### Task
Return every line of the records that includes the string "OCESE".

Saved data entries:

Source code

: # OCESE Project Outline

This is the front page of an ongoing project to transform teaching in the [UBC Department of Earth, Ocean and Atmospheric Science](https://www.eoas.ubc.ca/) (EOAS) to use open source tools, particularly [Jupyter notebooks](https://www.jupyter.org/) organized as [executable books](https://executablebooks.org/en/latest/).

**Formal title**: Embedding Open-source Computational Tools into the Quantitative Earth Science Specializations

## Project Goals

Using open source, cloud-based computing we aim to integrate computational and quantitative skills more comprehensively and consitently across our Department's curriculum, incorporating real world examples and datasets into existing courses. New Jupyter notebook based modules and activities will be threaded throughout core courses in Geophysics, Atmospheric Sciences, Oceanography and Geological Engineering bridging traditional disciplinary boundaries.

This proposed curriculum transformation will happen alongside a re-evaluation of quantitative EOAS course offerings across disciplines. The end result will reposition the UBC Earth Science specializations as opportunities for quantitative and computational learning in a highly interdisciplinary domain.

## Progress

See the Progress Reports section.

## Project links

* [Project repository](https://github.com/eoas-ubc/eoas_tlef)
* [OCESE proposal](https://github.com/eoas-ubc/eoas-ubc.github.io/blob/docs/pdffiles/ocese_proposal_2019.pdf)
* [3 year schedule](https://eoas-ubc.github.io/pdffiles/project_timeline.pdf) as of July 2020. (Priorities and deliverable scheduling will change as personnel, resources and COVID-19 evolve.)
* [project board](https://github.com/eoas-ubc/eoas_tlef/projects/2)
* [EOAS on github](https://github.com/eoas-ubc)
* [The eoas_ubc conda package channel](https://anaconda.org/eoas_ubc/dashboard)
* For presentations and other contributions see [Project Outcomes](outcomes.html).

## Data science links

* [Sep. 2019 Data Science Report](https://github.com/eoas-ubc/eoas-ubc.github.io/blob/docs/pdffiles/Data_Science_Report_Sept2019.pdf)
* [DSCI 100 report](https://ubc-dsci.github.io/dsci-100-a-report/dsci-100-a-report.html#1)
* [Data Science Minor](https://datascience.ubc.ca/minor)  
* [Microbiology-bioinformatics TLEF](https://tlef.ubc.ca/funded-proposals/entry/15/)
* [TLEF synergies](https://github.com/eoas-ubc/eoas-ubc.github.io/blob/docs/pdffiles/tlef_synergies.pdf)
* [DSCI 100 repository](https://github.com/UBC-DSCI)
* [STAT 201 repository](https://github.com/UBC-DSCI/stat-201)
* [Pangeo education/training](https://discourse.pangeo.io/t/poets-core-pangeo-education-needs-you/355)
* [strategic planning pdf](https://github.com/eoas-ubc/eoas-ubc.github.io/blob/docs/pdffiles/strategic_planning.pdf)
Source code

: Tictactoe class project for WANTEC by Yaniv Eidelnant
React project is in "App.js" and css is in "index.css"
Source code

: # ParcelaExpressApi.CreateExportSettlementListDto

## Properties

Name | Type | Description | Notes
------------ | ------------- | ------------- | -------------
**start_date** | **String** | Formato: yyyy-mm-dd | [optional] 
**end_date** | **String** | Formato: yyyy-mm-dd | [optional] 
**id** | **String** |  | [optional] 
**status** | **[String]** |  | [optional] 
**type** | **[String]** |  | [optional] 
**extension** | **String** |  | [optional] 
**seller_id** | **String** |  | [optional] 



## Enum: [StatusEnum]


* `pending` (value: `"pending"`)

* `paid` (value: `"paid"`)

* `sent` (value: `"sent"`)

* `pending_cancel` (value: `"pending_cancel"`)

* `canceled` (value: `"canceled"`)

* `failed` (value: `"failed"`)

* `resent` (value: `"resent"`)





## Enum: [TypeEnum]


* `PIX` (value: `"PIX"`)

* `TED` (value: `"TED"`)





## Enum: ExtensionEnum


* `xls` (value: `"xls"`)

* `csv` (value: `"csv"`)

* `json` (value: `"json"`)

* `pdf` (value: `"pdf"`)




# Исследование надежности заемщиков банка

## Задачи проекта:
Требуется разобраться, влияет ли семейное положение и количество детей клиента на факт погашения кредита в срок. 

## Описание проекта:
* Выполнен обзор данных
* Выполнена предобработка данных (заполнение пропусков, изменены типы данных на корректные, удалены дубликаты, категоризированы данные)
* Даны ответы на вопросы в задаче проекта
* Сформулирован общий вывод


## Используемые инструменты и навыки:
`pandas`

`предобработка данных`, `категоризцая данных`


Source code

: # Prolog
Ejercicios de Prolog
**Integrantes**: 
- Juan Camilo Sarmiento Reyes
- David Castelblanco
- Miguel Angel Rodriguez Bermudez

### Answer to the exercise
: # OCESE Project Outline
* [OCESE proposal](https://github.com/eoas-ubc/eoas-ubc.github.io/blob/docs/pdffiles/ocese_proposal_2019.pdf)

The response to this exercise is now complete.